2. Graeme Souness v Fenerbahce

While managing at Galatasaray, one of the directors at arch-rivals Fenerbahce labels Souness “a cripple”, unfit to manage his team on account of his recent heart attack. As a result, a fired- up Souness and his Galatasaray side steamroller Fenerbahce away from home in the Turkish Cup final. Souness then marches onto the pitch at full time and plants a massive Galatasaray flag in Fenerbahce’s centre circle. A small riot ensues

3. Brian Clough v John Robertson

When Clough arrived at Nottingham Forest, Robertson was, to be blunt, a bit fat, smoked and wasn’t particularly quick. He had tremendous natural ability but lacked the work ethic that Cloughie wished to instil in the side. Previous coaches tried in vain to help Robertson but had given up and placed him on the transfer list. Clough told him he was a fat waste of space and would amount to nothing if he kept up his ways. Robertson buckled down, Clough moved him out wide. The result? One of the greatest players in the clubs history. The evidence? Two European Cup winners’ medals, having supplied the cross for Trevor Francis to score the winner versus Malmo in 1979 and having scored himself against Hamburg in 1980

4. Wim Jansen v Scottish Football

Wim Jansen arrived at Celtic with not much success in evidence on his managerial CV and he looked like he had come straight from the Hair Bear Bunch. Nobody could really understand what he said at press conferences and the media made fun of his shabby attire. Jansen made outrageous claims about what he could do with Celtic and the Scottish Football media simply laughed. The result? Jansen signs Paul Lambert, Lubomir Moravcik and an unknown Swedish centre forward called Henrik Larsson. Celtic won the double in his first and only season with the club

5. Brian Clough and everybody

Another appearance in the top ten for old big ‘ead, but it was always a case of what do you leave out. Never one to over-complicate matters, Brian Clough treated his opponents to his version of the footballing gospel. “I’ve not watched any videos of the opposition, why should I? My team are good enough to beat anyone if they are concentrating on their game and not the opposition’s”

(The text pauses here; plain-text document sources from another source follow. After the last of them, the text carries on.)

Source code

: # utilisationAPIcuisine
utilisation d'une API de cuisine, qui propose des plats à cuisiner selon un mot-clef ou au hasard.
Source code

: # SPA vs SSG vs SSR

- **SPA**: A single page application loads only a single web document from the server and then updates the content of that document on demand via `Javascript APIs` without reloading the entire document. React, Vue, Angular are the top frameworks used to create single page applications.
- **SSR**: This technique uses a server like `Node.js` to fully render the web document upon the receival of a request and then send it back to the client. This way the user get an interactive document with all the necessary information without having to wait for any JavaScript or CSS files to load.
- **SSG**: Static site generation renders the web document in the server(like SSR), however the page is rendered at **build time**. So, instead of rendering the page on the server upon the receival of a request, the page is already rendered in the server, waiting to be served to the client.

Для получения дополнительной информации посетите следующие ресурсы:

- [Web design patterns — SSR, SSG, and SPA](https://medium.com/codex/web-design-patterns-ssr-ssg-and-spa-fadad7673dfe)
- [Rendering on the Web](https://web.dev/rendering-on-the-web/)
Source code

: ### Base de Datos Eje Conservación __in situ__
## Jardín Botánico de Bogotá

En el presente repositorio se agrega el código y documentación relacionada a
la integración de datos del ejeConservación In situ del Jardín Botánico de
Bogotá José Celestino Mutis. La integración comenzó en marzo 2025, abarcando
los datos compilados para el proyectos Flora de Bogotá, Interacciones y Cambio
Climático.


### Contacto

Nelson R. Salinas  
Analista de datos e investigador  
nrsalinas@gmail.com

The result? A league title, two European Cups and an unbeaten 42 game unbeaten run

6. Eric Cantona v The Press

Following the announcement of Cantona’s 9 month ban for the infamous Kung-Fu kick, Cantona then appeared before the press to deliver the statement: “When the seagulls follow the trawler, it’s because they think sardines will be thrown in to the sea”. Already a footballing great, the mercurial Frenchman ascends to iconic status through poetry. Following a nine month ban, he scores on his return against Liverpool and Manchester United retain the Premiership title

7. Ally McLeod v Scotland

After an impressive qualification campaign for the 1978 World Cup and boasting some of the best players ever to wear the Scottish shirt, manager Ally McLeod proclaimed that his team could win the World Cup. The official team song even included the lyrics “We’ll really shake them up, when we win the World Cup”. The team are despatched from Glasgow airport with the cheers of an eager nation ringing in their ears. The result? “Ally’s Tartan Army” are beaten by Peru, draw against minnows Iran and then, despite spectacularly beating eventual finalists and tournament favourites Holland 3-2, thanks to a goal from Archie Gemmill that has past into the annals of legend north of the border, still go out on goal difference

8. Mourinho v The English Media

Famed for his well disciplined defences, his “fragile” forwards and his sides’ adept “time management”, the previously unflappable Jose Mourinho explodes after Chelsea are held to a goalless draw at home by Tottenham. Spurs’ defence “parked a bus in front of their goal” and the outfield players “fell as if they were dead and for five minutes each time”. The result? Watch this space. Jose’s millionaires are sitting pretty in the UEFA Champions League and look like they will mount the most serious challenge to Arsenal in the Premiership

9. Wenger’s 90 minute blindness

Arsene Wenger is a world class coach with more silverware in his trophy cabinet than most. His tactical ability is unsurpassed and he has a remarkable talent for spotting promising youngsters before his opponents get a look in. However, should one of his players commit a horrendous foul, be awarded a dubious penalty or get into an altercation with the opposition or the referee, then Mr Wenger suddenly develops temporary blindness. The result, legions of flabbergasted journalists with no quotes to write up beyond the obligatory “I didn’t see the incident”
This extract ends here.